= Exercise inputs =
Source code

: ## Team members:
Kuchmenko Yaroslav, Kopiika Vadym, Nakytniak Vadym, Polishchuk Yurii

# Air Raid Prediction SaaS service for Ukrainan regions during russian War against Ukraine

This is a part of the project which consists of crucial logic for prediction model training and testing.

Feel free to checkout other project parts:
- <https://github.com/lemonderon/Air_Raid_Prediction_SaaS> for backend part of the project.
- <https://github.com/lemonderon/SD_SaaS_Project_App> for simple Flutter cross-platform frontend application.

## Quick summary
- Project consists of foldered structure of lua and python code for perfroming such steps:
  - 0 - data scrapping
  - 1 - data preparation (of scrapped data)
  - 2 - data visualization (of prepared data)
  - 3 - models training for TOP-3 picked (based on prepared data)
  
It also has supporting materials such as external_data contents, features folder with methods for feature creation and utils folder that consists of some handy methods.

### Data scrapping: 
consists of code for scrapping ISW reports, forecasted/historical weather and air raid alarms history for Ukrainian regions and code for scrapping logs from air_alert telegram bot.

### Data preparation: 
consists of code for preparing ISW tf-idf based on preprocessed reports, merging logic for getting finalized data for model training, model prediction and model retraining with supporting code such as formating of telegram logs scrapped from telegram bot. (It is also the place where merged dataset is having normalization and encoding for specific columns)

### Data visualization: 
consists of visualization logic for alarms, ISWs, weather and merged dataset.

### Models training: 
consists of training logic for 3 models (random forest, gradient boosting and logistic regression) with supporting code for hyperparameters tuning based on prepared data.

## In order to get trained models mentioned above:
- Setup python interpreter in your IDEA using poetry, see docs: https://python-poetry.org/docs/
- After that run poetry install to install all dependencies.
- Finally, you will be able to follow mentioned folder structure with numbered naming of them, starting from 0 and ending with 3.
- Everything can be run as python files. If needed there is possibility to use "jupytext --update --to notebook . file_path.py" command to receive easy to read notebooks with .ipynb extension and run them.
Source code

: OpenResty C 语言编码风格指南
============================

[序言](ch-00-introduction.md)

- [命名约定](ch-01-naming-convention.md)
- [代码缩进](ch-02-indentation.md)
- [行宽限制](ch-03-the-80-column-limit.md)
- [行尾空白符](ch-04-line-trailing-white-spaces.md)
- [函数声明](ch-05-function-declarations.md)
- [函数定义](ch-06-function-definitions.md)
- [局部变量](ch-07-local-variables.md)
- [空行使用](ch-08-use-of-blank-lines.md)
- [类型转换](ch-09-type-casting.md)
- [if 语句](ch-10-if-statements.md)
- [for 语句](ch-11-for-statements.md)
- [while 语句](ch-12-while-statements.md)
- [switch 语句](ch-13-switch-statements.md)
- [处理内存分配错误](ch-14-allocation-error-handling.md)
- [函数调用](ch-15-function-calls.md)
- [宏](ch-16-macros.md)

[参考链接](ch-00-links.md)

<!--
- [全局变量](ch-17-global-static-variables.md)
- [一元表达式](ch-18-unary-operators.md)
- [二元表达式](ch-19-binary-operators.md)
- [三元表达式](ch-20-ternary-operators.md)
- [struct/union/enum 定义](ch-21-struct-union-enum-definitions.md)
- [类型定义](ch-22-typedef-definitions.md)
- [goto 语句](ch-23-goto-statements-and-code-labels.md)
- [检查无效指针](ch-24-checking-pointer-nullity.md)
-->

= Your goal =
Word for word, quote the lines of the material from the first line through the line with "This is a part", both ends included.

= Solution =
Source code

: ## Team members:
Kuchmenko Yaroslav, Kopiika Vadym, Nakytniak Vadym, Polishchuk Yurii

# Air Raid Prediction SaaS service for Ukrainan regions during russian War against Ukraine

This is a part of the project which consists of crucial logic for prediction model training and testing.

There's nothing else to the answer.